For all of 2014, HHI aims to win $25 billion worth of orders, but so far it is only 35.2 percent of the way there with $8.8 billion. Samsung Heavy Industries stands at 26 percent of its annual goal with $3.9 billion, while DSME has managed only 13.1 percent of its order target at $1.9 billion.
Last year, all three surpassed their goals. HHI won $25.7 billion in orders, $1.9 billion more than its goal for 2013. In the first half last year, the company had 51.7 percent of its target.
Samsung Heavy Industries last year secured $300 million more than its target. After the first six months, it was three-fourths of the way to its $13 billion goal.
DSME also achieved 41.5 percent of its annual order in the first half and exceeded its $13 billion goal by $600 million.
Industry insiders attribute the shipbuilders’ 2014 struggles to fewer overall orders for expensive offshore drilling platforms and plants, the top contributor to last year’s performance.
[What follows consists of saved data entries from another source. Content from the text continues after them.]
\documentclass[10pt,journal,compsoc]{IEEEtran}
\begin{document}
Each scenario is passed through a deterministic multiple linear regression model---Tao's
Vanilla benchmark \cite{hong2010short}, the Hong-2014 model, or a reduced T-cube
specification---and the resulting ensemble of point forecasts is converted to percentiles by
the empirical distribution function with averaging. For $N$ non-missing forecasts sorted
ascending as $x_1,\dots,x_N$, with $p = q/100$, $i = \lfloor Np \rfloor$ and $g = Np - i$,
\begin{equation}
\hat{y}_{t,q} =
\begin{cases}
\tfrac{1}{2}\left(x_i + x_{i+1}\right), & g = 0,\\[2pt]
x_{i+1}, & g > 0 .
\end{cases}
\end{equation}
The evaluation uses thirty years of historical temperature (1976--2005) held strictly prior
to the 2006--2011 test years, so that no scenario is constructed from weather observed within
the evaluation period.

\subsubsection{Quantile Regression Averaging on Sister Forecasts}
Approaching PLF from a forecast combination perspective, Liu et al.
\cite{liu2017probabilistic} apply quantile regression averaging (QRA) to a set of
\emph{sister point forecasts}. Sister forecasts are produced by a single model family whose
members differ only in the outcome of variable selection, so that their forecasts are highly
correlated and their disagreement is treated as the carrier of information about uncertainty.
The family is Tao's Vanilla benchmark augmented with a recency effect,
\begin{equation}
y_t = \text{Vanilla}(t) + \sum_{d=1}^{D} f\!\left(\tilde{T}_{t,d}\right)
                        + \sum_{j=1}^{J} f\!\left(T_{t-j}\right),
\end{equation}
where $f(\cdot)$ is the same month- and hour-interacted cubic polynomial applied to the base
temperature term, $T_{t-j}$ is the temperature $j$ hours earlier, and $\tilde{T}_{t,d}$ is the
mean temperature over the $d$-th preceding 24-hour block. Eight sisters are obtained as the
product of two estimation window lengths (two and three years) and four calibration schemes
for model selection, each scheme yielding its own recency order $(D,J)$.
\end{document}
They have combined for only $3.9 billion in offshore plant orders this year through June, down 77.4 percent from a year ago.
“Major oil companies are delaying offshore plant orders, and the shale gas boom in North America is affecting their decisions,” said an official from HHI. “We are closely following the market situation.”
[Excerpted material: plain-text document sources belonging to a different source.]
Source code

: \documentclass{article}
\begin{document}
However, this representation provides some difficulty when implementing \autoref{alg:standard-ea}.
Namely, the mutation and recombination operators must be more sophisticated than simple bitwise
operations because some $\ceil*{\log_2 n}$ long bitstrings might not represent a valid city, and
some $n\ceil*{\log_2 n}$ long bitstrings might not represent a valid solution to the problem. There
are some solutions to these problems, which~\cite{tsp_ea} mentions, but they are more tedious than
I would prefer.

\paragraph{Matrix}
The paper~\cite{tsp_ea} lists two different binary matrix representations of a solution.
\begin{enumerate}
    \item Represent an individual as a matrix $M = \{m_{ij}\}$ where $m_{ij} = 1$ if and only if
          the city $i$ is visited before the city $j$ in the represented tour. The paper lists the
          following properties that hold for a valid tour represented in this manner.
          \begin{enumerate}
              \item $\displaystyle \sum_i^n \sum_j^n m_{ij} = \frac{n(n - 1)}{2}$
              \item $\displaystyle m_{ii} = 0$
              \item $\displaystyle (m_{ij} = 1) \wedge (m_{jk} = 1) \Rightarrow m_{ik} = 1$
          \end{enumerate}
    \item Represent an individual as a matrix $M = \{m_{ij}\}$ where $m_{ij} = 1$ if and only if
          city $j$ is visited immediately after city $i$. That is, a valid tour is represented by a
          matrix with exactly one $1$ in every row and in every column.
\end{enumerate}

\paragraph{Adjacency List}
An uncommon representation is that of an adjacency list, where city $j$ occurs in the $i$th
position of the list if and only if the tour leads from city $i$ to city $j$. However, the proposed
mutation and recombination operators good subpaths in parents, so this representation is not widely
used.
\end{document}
If the slump in offshore plants continues, industry observers said Korean shipbuilders should quickly move to merchant vessels to shore up their performance.
“In the second half, shipbuilding orders should improve gradually as financing and financial policies are set to be eased in Europe,” said Sung Ki-jong, an analyst at KDB Daewoo Securities. “Orders for tankers, LPG and LNG carriers, and container ships are expected to be issued.”
In the first half, Korea saw China dominate global shipbuilding orders.
According to data from Clarkson, a U.K.-based company researching the shipbuilding and shipping industries, Korean companies won orders for 5.55 million compensated gross tonnage (CGT), or 164 vessels, in the first half, which is down 29.5 percent from a year ago. The country’s share of global shipbuilding orders dropped 4.7 percentage points year-on-year to 27.1 percent.
CGT is a measurement of shipbuilding output calculated by applying a conversion factor that reflects the amount of work required to build a ship in relation to the vessel’s gross registered tonnage.
China had 9.09 million CGT, or 481 vessels, in the first six months of this year, which is down 7.8 percent from a year ago. However, its market share jumped from 39.9 percent to 44.4 percent. From January to June, global order volume decreased 17.2 percent year-on-year to 24.73 million CGT, according to Clarkson.
What’s more worrisome for the Korean shipbuilding industry is that the value of its orders also trails China. Last year, Korea collected $21.7 billion in the first half, beating China by $4.4 billion. However, for this year, China had $14.5 billion, surpassing Korea by $1.3 billion.